Docker Internals
Why It Exists
Understanding Docker internals is not academic curiosity — it is essential for debugging production issues, writing secure containers, and understanding performance characteristics. When a container is OOM killed, you need to understand how cgroups enforce memory limits. When containers cannot communicate, you need to understand network namespaces and veth pairs. When a container's filesystem is slow, you need to understand how overlay2's copy-on-write works.
Docker is not magic — it is a well-crafted combination of Linux kernel features that have existed since 2002 (namespaces) and 2008 (cgroups). Docker's innovation was making these features accessible through a simple CLI and image format.
First Principles
A Container is Just a Process
At its most fundamental level, a container is a regular Linux process with three modifications:
- Namespaces restrict what the process can see
- Cgroups restrict what the process can use
- Chroot/pivot_root restricts where the process's filesystem root is
You can create a "container" with pure Linux commands:
# Create a minimal container manually
# 1. Create a rootfs (using Alpine Linux)

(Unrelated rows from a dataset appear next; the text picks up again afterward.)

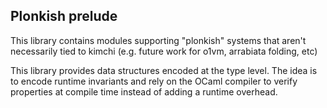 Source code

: ## Plonkish prelude

This library contains modules supporting "plonkish" systems that aren't
necessarily tied to kimchi (e.g. future work for o1vm, arrabiata folding, etc)

This library provides data structures encoded at the type level. The idea is to
encode runtime invariants and rely on the OCaml compiler to verify properties at
compile time instead of adding a runtime overhead.
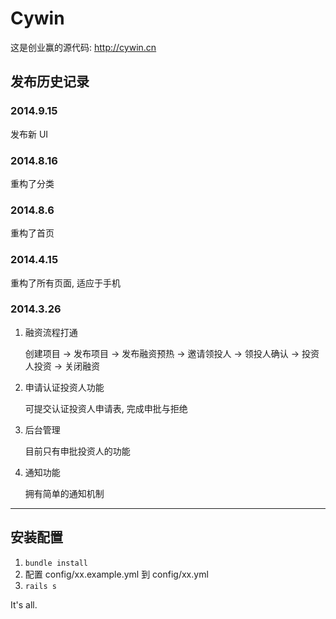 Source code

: Cywin
========

这是创业赢的源代码: <http://cywin.cn>

## 发布历史记录

### 2014.9.15

发布新 UI

### 2014.8.16

重构了分类

### 2014.8.6

重构了首页

### 2014.4.15

重构了所有页面, 适应于手机

### 2014.3.26

1. 融资流程打通

	创建项目 -> 发布项目 -> 发布融资预热 -> 邀请领投人 -> 领投人确认 -> 投资人投资 -> 关闭融资

2. 申请认证投资人功能

	可提交认证投资人申请表, 完成申批与拒绝

3. 后台管理

	目前只有申批投资人的功能

4. 通知功能

	拥有简单的通知机制







-----------------


## 安装配置

1. `bundle install`
2. 配置 config/xx.example.yml 到 config/xx.yml
3. `rails s`

It's all.
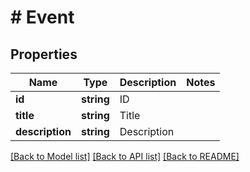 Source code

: # # Event

## Properties

Name | Type | Description | Notes
------------ | ------------- | ------------- | -------------
**id** | **string** | ID | 
**title** | **string** | Title | 
**description** | **string** | Description | 

[[Back to Model list]](../../README.md#documentation-for-models) [[Back to API list]](../../README.md#documentation-for-api-endpoints) [[Back to README]](../../README.md)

mkdir -p /tmp/container/rootfs
cd /tmp/container/rootfs
curl -o alpine.tar.gz https://dl-cdn.alpinelinux.org/alpine/v3.19/releases/x86_64/alpine-minirootfs-3.19.1-x86_64.tar.gz
tar -xzf alpine.tar.gz
rm alpine.tar.gz
# 2. Run a process in new namespaces with unshare
sudo unshare --mount --uts --ipc --net --pid --fork \
chroot /tmp/container/rootfs /bin/sh
# Inside the "container":
hostname container-1
ps aux # Only sees its own processes
ip addr # No network interfaces (empty net namespace)This is exactly what Docker's runc does, but with more configuration options and a standardized interface.
Core Mechanics
Linux Namespaces
Namespaces partition kernel resources so that one set of processes sees one set of resources, while another set sees a different set. Each namespace type isolates a specific kernel subsystem.
PID Namespace
The PID namespace gives each container its own view of process IDs. The first process in a container is PID 1 (the init process), while on the host it might be PID 42593.
PID 1 responsibilities:
PID 1 in a container must:
- Handle SIGTERM/SIGINT for graceful shutdown
- Reap zombie child processes (wait for orphaned children)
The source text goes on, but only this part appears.